The headmaster of the School of Phlogiston is in high dudgeon because Billy Collins, in his introduction to 180 More, uses this opening stanza from Rae Armantrout as an example of inaccessible poetry:
Streamline to instantaneous
voucher in / voucher out
system.
Silliman correctly points out that the rest of the first section does "contextualize" the opening, and it is indeed to possible to make sense of what's going on — which I don't think is all that much, but then I haven't read the complete poem. Armantrout has done some fine work, and it may well be worth the effort of parsing this piece's elliptical references and foreshortened syntax.
But Jesus H. Christ on a Harley Davidson, 180 More is intended to introduce new readers — high school readers — to poetry, to entice and intrigue.

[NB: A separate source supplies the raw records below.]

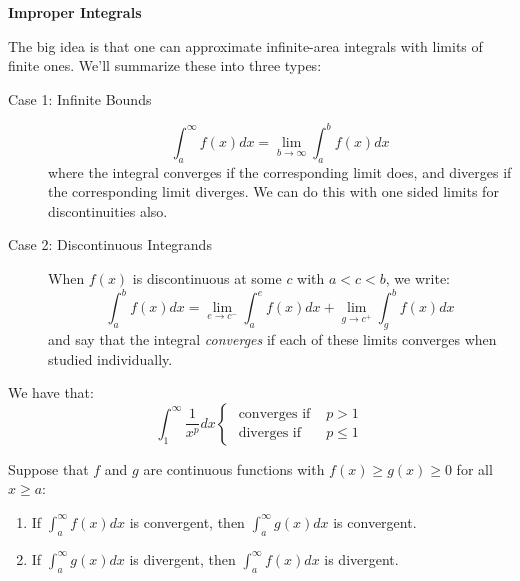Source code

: 
\chead{\today}
\graphicspath{ {\string~/Desktop} }
\usetikzlibrary{arrows}
\newcommand{\ans}[1]{ \noindent {\color{red} \textbf{Answer:} #1}}
\renewcommand{\ans}[1]{\vspace{3in}}

\begin{center}
\textbf{Improper Integrals}
\end{center}

\begin{aun}
The big idea is that one can approximate infinite-area integrals with limits of finite ones. We'll summarize these into three types:
\begin{description}
\item[Case 1: Infinite Bounds] \[
\int_a^\infty f(x) dx = \lim_{b \to \infty} \int_a^b f(x)dx
\]
where the integral converges if the corresponding limit does, and diverges if the corresponding limit diverges. We can do this with one sided limits for discontinuities also. 
\item[Case 2: Discontinuous Integrands] When $f(x)$ is discontinuous at some $c$ with $a < c < b$, we write:
\[
\int_a^b f(x)dx = \lim_{e \to c^-} \int_a^e f(x) dx + \lim_{g \to c^+} \int_g^b f(x) dx
\]
and say that the integral \emph{converges} if each of these limits converges when studied individually. 
\end{description}
\end{aun}
\begin{prop}
We have that:
\[
\int_{1}^\infty \frac{1}{x^p} dx \begin{cases}
\text{ converges if } & p > 1\\
\text{ diverges if } & p \leq 1
\end{cases}
\]
\end{prop}
\begin{thm}
Suppose that $f$ and $g$ are continuous functions with $f(x) \geq g(x) \geq 0$ for all $x \geq a$:
\begin{enumerate}[label=\alph*.]
\item If $\int_a^\infty f(x) dx$ is convergent, then $\int_a^\infty g(x) dx$ is convergent.
\item If $\int_a^\infty g(x) dx$ is divergent, then $\int_a^\infty f(x) dx$ is divergent.
\end{enumerate}
\end{thm}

In an anthology like this one, and perhaps in any anthology, a poem's got about two seconds to make the reader want to pay attention. Only familiarity with and interest in Armantrout's other work might lead a reader on in this case, and that is just what we have not got in the intended readership of this book.
It isn't a question of the value of "difficult" versus "accessible" poems in any absolute sense, but of developing readers who find sufficient pleasure in poetry of some kind that they become willing to risk a little of their time navigating texts which may not offer immediate rewards — though in my opinion, the rewards must always be commensurate with the effort, and that's seldom the case with the haut avant garde, and that's as it should be. Risk-takers, as valuable as they can be, must usually fail.